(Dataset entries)

>>>>

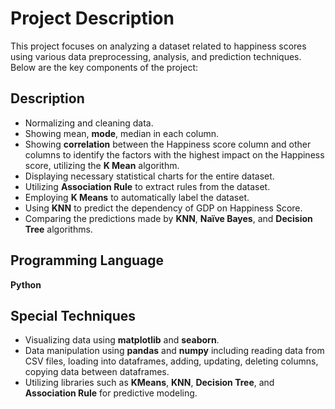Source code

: # Project Description

This project focuses on analyzing a dataset related to happiness scores using various data preprocessing, analysis, and prediction techniques. Below are the key components of the project:

## Description

- Normalizing and cleaning data.
- Showing mean, **mode**, median in each column.
- Showing **correlation** between the Happiness score column and other columns to identify the factors with the highest impact on the Happiness score, utilizing the **K Mean** algorithm.
- Displaying necessary statistical charts for the entire dataset.
- Utilizing **Association Rule** to extract rules from the dataset.
- Employing **K Means** to automatically label the dataset.
- Using **KNN** to predict the dependency of GDP on Happiness Score.
- Comparing the predictions made by **KNN**, **Naïve Bayes**, and **Decision Tree** algorithms.

## Programming Language

**Python**

## Special Techniques

- Visualizing data using **matplotlib** and **seaborn**.
- Data manipulation using **pandas** and **numpy** including reading data from CSV files, loading into dataframes, adding, updating, deleting columns, copying data between dataframes.
- Utilizing libraries such as **KMeans**, **KNN**, **Decision Tree**, and **Association Rule** for predictive modeling.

<<<<

• What the task asks: Make an exact copy of every record, pictures excluded.

• Finished task:
Source code

: # Project Description

This project focuses on analyzing a dataset related to happiness scores using various data preprocessing, analysis, and prediction techniques. Below are the key components of the project:

## Description

- Normalizing and cleaning data.
- Showing mean, **mode**, median in each column.
- Showing **correlation** between the Happiness score column and other columns to identify the factors with the highest impact on the Happiness score, utilizing the **K Mean** algorithm.
- Displaying necessary statistical charts for the entire dataset.
- Utilizing **Association Rule** to extract rules from the dataset.
- Employing **K Means** to automatically label the dataset.
- Using **KNN** to predict the dependency of GDP on Happiness Score.
- Comparing the predictions made by **KNN**, **Naïve Bayes**, and **Decision Tree** algorithms.

## Programming Language

**Python**

## Special Techniques

- Visualizing data using **matplotlib** and **seaborn**.
- Data manipulation using **pandas** and **numpy** including reading data from CSV files, loading into dataframes, adding, updating, deleting columns, copying data between dataframes.
- Utilizing libraries such as **KMeans**, **KNN**, **Decision Tree**, and **Association Rule** for predictive modeling.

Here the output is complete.